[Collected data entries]
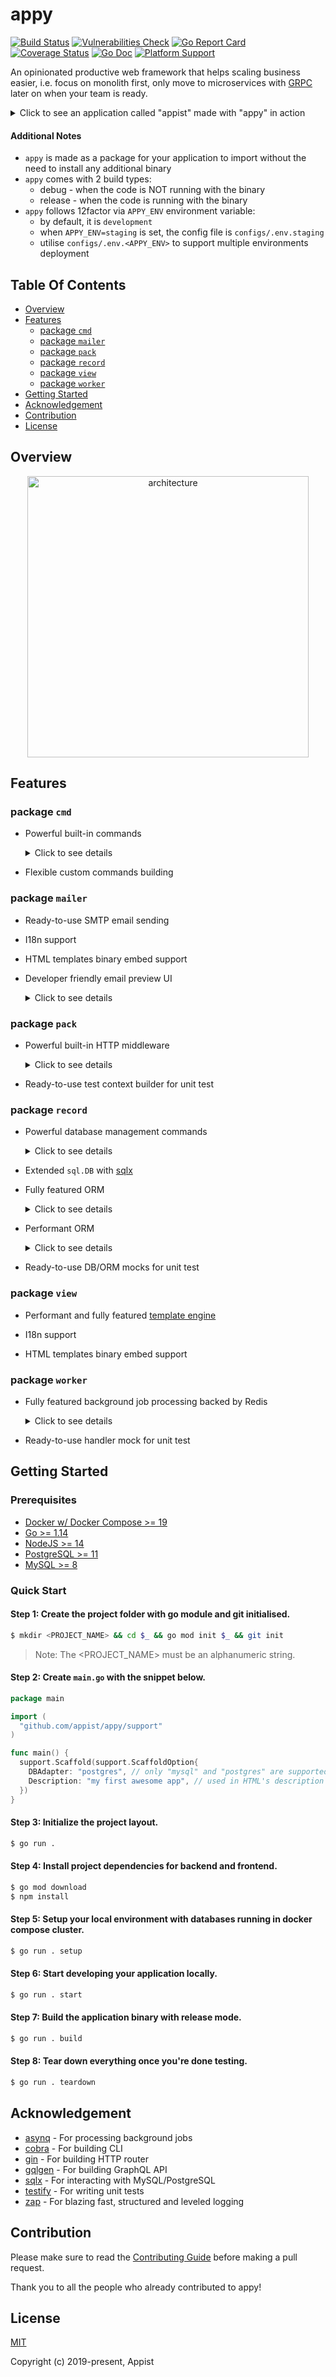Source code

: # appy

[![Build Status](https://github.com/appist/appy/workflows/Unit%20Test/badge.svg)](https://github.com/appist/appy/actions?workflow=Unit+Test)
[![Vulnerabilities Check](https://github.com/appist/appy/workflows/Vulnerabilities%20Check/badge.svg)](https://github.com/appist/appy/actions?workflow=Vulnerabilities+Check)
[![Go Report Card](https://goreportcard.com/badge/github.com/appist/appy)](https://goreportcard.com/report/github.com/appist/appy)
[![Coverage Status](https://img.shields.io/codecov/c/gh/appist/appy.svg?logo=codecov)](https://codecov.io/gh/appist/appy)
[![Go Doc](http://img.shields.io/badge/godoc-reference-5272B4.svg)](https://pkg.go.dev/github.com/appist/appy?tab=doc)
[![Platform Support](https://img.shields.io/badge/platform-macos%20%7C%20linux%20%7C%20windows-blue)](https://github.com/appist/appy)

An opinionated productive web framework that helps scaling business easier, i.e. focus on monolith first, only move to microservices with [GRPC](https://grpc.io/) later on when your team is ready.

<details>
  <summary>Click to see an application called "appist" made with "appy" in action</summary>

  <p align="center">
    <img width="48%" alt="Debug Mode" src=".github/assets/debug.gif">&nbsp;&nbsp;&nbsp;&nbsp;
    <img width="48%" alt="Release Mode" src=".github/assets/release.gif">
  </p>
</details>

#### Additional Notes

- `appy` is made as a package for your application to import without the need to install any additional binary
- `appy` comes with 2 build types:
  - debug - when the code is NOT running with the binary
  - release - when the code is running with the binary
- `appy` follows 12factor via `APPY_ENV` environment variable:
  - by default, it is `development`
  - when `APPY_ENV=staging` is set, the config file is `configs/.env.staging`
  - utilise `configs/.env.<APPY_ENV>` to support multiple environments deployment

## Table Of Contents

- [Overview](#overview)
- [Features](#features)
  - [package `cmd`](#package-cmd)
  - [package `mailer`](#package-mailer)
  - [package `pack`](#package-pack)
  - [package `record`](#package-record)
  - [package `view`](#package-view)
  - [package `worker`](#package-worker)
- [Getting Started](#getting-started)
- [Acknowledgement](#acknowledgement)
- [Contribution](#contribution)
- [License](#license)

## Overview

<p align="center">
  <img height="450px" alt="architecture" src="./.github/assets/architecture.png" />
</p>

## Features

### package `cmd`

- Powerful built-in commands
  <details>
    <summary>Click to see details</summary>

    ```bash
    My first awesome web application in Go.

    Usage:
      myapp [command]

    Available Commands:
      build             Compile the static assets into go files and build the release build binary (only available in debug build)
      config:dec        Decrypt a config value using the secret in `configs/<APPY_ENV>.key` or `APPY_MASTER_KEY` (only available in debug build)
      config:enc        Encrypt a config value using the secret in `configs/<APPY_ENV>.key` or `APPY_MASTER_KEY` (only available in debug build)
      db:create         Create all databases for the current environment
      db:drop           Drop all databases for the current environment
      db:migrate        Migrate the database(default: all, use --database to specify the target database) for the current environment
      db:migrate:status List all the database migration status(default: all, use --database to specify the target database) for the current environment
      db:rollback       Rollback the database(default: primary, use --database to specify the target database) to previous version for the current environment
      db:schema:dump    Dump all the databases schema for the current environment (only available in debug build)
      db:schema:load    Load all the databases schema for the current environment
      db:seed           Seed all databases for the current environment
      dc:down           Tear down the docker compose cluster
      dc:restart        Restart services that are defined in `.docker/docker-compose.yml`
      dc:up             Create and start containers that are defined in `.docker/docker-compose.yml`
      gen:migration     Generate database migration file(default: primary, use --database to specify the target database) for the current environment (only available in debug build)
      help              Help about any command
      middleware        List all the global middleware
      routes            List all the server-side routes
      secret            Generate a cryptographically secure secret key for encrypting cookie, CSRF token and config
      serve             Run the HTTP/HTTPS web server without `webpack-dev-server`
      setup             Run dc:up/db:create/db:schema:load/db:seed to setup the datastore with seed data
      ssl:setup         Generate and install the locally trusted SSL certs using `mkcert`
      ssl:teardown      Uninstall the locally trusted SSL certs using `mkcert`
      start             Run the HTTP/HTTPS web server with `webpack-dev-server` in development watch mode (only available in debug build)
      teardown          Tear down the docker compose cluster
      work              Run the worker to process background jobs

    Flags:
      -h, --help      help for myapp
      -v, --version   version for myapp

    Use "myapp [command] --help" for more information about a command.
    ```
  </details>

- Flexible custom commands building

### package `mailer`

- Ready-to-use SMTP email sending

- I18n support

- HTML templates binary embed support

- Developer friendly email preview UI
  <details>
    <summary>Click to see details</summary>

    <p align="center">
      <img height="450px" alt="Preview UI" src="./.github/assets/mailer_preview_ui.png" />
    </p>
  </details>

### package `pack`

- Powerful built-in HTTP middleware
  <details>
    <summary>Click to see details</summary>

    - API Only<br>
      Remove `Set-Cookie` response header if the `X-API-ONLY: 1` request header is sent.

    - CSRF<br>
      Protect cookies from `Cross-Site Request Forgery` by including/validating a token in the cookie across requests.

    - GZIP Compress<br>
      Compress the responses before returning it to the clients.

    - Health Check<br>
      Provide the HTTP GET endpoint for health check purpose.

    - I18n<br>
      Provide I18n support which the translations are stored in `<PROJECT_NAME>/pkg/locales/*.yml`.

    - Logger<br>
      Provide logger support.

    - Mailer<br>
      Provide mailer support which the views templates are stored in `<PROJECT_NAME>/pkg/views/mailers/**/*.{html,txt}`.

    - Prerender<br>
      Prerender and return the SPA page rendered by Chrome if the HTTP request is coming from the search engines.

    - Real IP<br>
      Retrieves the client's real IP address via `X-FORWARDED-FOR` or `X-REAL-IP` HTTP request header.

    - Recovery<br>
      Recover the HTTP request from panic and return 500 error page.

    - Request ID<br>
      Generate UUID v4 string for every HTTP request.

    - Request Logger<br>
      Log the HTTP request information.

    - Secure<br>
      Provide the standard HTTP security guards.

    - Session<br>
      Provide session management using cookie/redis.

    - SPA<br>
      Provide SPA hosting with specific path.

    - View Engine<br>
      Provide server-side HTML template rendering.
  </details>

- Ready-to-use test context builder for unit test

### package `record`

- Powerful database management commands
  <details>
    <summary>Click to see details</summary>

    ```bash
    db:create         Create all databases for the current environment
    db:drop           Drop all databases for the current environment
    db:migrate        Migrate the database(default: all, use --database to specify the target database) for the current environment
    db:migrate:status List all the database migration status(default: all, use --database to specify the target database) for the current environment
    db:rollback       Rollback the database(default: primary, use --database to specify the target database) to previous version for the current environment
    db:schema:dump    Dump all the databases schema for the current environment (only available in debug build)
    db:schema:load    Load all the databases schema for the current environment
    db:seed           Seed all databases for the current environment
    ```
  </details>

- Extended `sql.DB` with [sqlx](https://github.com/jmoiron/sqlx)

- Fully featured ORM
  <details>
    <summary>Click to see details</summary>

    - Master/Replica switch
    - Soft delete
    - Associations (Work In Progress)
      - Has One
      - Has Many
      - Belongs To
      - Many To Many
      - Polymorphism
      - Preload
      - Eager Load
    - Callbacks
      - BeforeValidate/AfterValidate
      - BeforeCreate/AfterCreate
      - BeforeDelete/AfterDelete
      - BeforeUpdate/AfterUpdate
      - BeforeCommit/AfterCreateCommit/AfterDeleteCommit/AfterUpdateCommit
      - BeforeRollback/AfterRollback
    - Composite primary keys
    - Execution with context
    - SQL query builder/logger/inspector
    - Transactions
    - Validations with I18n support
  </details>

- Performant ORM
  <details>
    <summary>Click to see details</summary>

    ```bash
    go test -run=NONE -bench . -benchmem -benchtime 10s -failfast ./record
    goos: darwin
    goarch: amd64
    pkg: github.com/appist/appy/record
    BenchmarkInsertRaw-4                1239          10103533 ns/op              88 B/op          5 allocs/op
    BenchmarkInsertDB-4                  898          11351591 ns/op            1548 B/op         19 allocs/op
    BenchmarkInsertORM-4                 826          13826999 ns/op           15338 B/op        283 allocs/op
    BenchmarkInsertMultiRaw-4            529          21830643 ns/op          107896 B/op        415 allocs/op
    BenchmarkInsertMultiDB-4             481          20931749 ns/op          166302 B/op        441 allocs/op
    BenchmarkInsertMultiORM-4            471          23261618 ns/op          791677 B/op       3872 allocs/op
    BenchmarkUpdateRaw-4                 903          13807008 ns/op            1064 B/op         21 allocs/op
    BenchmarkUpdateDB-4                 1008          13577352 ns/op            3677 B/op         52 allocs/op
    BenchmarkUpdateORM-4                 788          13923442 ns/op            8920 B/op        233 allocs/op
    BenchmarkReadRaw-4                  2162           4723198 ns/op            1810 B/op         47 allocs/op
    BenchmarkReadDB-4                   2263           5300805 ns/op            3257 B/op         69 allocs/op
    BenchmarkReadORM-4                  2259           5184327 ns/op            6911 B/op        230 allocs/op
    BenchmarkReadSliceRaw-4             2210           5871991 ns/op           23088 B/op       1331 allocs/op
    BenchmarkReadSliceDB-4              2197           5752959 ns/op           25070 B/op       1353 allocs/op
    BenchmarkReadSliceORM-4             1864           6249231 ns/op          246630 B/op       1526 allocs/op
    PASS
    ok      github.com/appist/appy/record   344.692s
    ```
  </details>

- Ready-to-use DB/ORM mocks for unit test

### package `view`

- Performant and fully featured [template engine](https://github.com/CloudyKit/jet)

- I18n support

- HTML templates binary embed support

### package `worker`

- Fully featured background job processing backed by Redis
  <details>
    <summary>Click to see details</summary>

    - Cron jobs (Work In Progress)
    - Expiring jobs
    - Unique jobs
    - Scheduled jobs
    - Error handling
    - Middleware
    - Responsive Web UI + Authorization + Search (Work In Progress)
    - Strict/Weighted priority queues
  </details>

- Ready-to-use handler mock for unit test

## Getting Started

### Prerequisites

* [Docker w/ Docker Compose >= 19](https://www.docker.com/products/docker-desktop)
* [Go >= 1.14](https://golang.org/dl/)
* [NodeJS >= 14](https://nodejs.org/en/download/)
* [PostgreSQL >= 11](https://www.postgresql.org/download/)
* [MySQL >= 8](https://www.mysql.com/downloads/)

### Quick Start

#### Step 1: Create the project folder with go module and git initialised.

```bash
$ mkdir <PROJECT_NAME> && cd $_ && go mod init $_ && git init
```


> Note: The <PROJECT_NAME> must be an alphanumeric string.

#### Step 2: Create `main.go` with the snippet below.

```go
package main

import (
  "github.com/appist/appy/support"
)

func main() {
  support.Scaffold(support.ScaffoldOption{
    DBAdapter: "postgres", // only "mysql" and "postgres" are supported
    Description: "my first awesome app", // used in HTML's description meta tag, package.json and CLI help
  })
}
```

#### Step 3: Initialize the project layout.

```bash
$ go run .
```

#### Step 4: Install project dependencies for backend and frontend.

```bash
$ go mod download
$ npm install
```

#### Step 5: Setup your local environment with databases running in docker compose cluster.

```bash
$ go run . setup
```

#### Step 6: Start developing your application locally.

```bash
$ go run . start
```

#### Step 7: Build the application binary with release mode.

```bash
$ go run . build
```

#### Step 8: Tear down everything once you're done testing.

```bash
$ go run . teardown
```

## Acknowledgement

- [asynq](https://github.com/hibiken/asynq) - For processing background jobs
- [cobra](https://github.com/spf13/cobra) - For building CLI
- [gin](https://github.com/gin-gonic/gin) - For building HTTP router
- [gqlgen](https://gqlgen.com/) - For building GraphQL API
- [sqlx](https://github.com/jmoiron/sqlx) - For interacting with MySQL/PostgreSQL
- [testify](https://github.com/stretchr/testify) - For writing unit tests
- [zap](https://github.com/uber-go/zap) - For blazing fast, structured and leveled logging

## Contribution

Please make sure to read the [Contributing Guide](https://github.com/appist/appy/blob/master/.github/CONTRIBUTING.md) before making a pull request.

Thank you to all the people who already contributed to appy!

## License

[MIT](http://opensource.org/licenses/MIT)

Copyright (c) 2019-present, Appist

EXERCISE DIRECTIONS :: Would you please copy all lines in the data that contain the word "worker"?

RESULT BELOW ::
  - [package `worker`](#package-worker)
      work              Run the worker to process background jobs
### package `worker`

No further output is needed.